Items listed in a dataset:

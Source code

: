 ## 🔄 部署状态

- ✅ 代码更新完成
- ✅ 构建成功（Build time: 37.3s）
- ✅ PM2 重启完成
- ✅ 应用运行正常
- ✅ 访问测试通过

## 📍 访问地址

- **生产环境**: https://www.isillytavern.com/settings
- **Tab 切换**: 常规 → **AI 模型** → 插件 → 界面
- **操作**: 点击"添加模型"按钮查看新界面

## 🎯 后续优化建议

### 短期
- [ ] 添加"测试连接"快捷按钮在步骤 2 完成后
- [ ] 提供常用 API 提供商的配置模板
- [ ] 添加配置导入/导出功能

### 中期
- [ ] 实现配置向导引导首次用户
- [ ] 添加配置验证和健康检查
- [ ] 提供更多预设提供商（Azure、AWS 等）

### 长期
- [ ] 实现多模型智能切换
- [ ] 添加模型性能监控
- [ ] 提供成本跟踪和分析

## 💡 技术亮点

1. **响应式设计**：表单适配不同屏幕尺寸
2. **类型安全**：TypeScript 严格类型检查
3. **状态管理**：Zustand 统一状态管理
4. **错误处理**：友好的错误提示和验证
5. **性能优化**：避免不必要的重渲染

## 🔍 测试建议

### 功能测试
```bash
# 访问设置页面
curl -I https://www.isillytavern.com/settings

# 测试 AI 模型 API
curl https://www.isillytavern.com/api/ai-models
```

--

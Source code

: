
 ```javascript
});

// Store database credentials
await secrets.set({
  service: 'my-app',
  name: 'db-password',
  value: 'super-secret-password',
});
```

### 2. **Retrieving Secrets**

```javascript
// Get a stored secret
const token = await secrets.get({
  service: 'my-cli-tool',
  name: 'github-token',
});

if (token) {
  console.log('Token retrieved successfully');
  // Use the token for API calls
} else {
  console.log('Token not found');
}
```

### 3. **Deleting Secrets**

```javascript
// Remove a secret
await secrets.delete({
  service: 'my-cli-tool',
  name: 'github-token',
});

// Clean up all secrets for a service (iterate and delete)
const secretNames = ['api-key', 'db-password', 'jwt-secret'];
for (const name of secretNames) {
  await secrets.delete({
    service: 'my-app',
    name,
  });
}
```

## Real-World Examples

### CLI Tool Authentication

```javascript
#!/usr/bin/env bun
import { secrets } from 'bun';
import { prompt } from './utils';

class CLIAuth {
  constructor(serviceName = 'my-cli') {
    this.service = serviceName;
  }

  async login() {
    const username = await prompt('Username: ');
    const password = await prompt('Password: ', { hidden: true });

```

Exercise brief: Note down each line above where the word "curl" occurs.

Response box:
curl -I https://www.isillytavern.com/settings
curl https://www.isillytavern.com/api/ai-models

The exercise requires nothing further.